功一 「なあ、社長。俺としちゃ北口に空きがあるんじゃねえかと目星付けてんだがな」
金蔵 「ああ、その通りだ。俺もな向こうの界隈を考えてるんだ。移転じゃなく立ち退きだからな、少なくとも七曲りに残ったみんなをバラバラにはしたくねえと思ってるのさ」
功一 「そりゃいいな。そうなると俺も心強いや」
良子 「はい、お待ち。でも北口って再開発できれいな飲食街ができてるんでしょう」
金蔵 「コロナ前はな。まあ、人の不幸を喜ぶ様で何なんだが、この四年のコロナ禍で北口もこっちと同じ歯抜け状態でシャッター通りになってるんだ。

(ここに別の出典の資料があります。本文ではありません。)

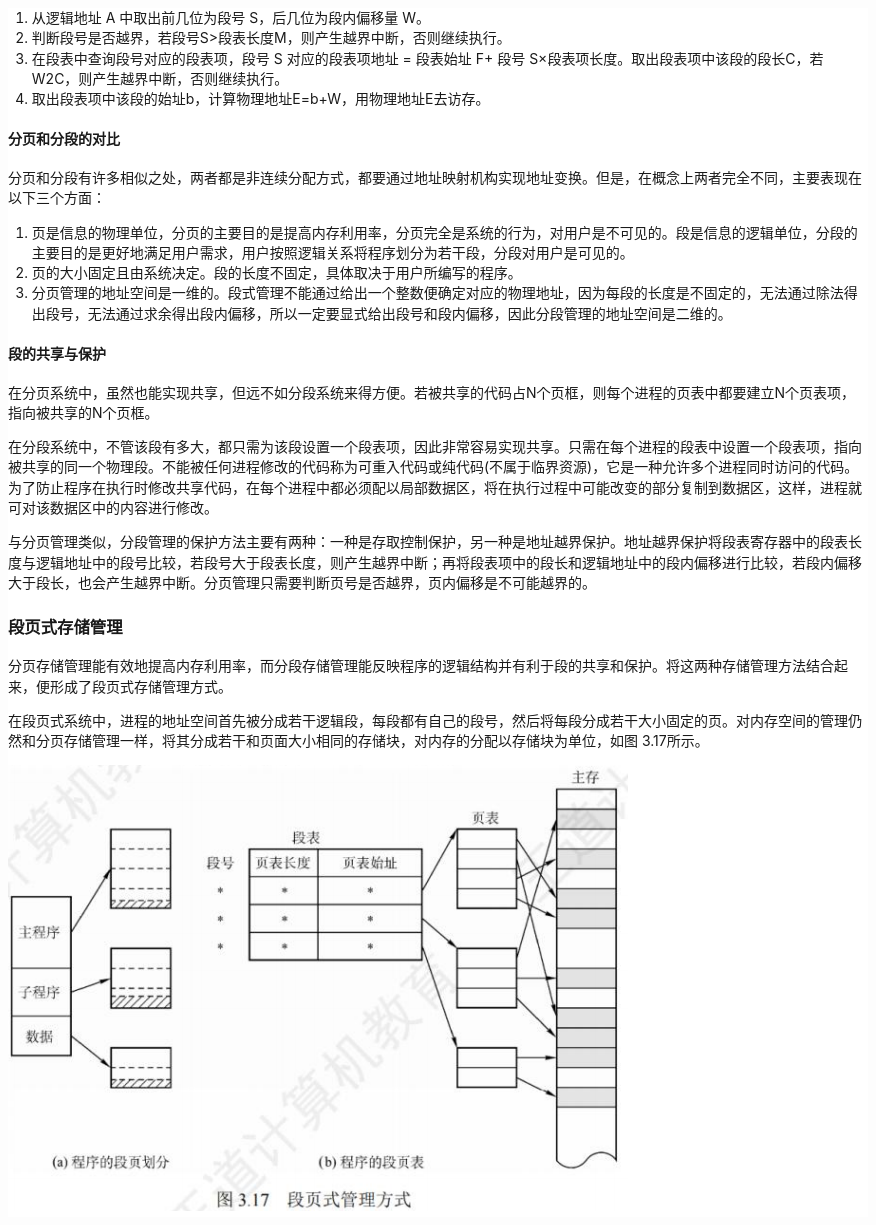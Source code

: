 1. 从逻辑地址 A 中取出前几位为段号 S，后几位为段内偏移量 W。
2. 判断段号是否越界，若段号S>段表长度M，则产生越界中断，否则继续执行。
3. 在段表中查询段号对应的段表项，段号 S 对应的段表项地址 = 段表始址 F+ 段号 S×段表项长度。取出段表项中该段的段长C，若W2C，则产生越界中断，否则继续执行。
4. 取出段表项中该段的始址b，计算物理地址E=b+W，用物理地址E去访存。

#### 分页和分段的对比

​	分页和分段有许多相似之处，两者都是非连续分配方式，都要通过地址映射机构实现地址变换。但是，在概念上两者完全不同，主要表现在以下三个方面：

1. 页是信息的物理单位，分页的主要目的是提高内存利用率，分页完全是系统的行为，对用户是不可见的。段是信息的逻辑单位，分段的主要目的是更好地满足用户需求，用户按照逻辑关系将程序划分为若干段，分段对用户是可见的。
2. 页的大小固定且由系统决定。段的长度不固定，具体取决于用户所编写的程序。
3. 分页管理的地址空间是一维的。段式管理不能通过给出一个整数便确定对应的物理地址，因为每段的长度是不固定的，无法通过除法得出段号，无法通过求余得出段内偏移，所以一定要显式给出段号和段内偏移，因此分段管理的地址空间是二维的。

#### 段的共享与保护

​	在分页系统中，虽然也能实现共享，但远不如分段系统来得方便。若被共享的代码占N个页框，则每个进程的页表中都要建立N个页表项，指向被共享的N个页框。

​	在分段系统中，不管该段有多大，都只需为该段设置一个段表项，因此非常容易实现共享。只需在每个进程的段表中设置一个段表项，指向被共享的同一个物理段。不能被任何进程修改的代码称为可重入代码或纯代码(不属于临界资源)，它是一种允许多个进程同时访问的代码。为了防止程序在执行时修改共享代码，在每个进程中都必须配以局部数据区，将在执行过程中可能改变的部分复制到数据区，这样，进程就可对该数据区中的内容进行修改。

​	与分页管理类似，分段管理的保护方法主要有两种：一种是存取控制保护，另一种是地址越界保护。地址越界保护将段表寄存器中的段表长度与逻辑地址中的段号比较，若段号大于段表长度，则产生越界中断；再将段表项中的段长和逻辑地址中的段内偏移进行比较，若段内偏移大于段长，也会产生越界中断。分页管理只需要判断页号是否越界，页内偏移是不可能越界的。

### 段页式存储管理

​	分页存储管理能有效地提高内存利用率，而分段存储管理能反映程序的逻辑结构并有利于段的共享和保护。将这两种存储管理方法结合起来，便形成了段页式存储管理方式。

​	在段页式系统中，进程的地址空间首先被分成若干逻辑段，每段都有自己的段号，然后将每段分成若干大小固定的页。对内存空间的管理仍然和分页存储管理一样，将其分成若干和页面大小相同的存储块，对内存的分配以存储块为单位，如图 3.17所示。

<img src="./assets/image-20241211114551919.png" alt="image-20241211114551919" style="zoom：67%；" />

入れ物は選り取り見取りって状態だが、こっちの条件と適うかどうかが問題なんだ」
良子 「適うも適わないも問題は補償額だね」
話しているうちに夢は膨らみます。

功一 「うまく行けば北口に七曲り通りなんて名前つけてよ、ここの店がずらっと並んだらおもしれえだろうな」
良子 「ああいいね、それ」
金蔵 「それが理想だな」
海路とも話を共有しようと思いますが様子がおかしい。
功一にとっては頭痛の件がありますから気が気じゃありません。

功一 「会長、顔色が悪いぜ、大丈夫かい」
海路 「ああ、なんか調子がな・・」
金蔵 「おい、海ちゃん。家帰って休んだ方がいいな」
海路 「ああ、そうさせてもらうよ」
功一 「おい、大丈夫かい」
海路 「ああ、す、すまない。じゃお先に(チケットをカウンターに)」
金蔵 「お大事に」
良子 「ありがとうさん」
帰りかける海路ですが功一を呼んで内緒話。

功一 「なんだい」
海路 「・・・あ、あのな、功ちゃん、いや、鳥功の大将。・・な、七曲がりで一緒にやってた仲として折り入って・・・お願いがあるんだが・・聞いてくれねえか」
功一「・・・エッ・・ああ、いいが・・」
海路 「じ、実は淳の事・・なんだが」
功一 「・・・言ってみなよ」
海路 「悪いが・・このまま鳥功に居させて貰えねえだろうか」
功一 「オイオイ、その話はさっき済んだじゃねえか」
海路 「・・・えっ、そ、そうかい?」
功一 「そうだったろうがよ。そんで俺が淳を仕込んでやるって事になったじゃねえか」
海路 「・・そ・・そうだったかな」
功一 「おいおい、会長さん。しっかりしろよ」
海路 「・・・そ、そうかい、そそ、そんならいいんだ。すまなかったな。・・じゃ」
功一 「・・ああ」
金蔵 「どうしたんだよ」
功一 「会長がボケちゃった」
良子 「どうしたのさ」
功一 「いやさ、さっき話したばかりの事を忘れちゃって同じこと言うからさ」
その様子を見ていた金蔵にはその原因がはっきり分かったのです。
海路の後援会の会長をしていた金蔵の目には・・・

金蔵 「そうか。やっぱり出てきたのかな」

功一 「何が」
金蔵 「いや、なんでもねえ」
この場にいた人間にとってなんとも腑に落ちないものになりました。